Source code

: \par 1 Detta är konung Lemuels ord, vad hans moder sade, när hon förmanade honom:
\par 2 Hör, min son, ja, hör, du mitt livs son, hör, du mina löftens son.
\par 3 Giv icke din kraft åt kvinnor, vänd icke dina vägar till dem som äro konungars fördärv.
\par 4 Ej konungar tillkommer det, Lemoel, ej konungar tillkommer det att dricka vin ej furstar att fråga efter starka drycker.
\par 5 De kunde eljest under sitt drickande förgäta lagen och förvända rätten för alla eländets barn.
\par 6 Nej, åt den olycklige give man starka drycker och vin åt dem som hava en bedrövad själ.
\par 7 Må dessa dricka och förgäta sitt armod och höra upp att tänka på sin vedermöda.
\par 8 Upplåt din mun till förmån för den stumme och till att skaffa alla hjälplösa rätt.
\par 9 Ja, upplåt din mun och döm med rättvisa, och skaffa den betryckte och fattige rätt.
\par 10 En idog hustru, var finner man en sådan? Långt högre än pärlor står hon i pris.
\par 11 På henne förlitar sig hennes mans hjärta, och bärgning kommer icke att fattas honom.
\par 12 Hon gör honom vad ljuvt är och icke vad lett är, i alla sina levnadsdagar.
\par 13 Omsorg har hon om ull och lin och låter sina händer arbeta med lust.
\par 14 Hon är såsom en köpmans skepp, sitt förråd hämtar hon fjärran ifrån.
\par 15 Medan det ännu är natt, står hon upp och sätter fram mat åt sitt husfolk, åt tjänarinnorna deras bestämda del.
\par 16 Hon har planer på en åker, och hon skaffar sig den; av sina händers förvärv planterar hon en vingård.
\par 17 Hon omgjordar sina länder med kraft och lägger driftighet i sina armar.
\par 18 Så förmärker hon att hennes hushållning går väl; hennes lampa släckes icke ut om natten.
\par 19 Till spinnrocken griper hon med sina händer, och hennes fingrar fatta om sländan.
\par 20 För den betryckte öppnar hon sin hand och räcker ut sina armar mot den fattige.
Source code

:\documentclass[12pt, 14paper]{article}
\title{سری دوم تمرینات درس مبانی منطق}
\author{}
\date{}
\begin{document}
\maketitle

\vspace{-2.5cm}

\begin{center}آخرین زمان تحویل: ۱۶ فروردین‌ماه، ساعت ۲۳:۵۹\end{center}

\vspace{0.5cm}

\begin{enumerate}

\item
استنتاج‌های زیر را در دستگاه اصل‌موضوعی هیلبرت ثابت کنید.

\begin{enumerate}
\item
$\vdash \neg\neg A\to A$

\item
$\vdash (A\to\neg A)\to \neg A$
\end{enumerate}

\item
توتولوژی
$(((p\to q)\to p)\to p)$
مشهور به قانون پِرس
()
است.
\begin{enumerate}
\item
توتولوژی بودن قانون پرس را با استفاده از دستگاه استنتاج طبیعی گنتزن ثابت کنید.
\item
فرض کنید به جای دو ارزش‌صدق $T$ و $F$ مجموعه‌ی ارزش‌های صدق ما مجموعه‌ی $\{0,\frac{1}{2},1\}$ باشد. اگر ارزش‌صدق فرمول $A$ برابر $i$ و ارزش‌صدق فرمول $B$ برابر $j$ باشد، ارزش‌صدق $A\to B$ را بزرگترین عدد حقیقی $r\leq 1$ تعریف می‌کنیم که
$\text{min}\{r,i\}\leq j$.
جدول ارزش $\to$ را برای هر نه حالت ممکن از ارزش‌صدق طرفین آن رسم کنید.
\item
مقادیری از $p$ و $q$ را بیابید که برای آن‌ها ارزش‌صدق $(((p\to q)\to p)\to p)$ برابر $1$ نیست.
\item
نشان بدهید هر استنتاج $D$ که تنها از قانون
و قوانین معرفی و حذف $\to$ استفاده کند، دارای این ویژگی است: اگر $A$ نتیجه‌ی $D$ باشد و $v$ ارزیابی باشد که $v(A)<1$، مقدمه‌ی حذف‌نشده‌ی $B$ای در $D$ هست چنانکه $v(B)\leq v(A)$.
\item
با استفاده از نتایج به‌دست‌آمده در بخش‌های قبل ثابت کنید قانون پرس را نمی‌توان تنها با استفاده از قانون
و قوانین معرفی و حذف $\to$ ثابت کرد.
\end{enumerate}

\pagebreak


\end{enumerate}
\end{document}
════════════════
__Work item__. Go through the records above and return each line in which the word "vdash" occurs.

__Task output__.
$\vdash \neg\neg A\to A$
$\vdash (A\to\neg A)\to \neg A$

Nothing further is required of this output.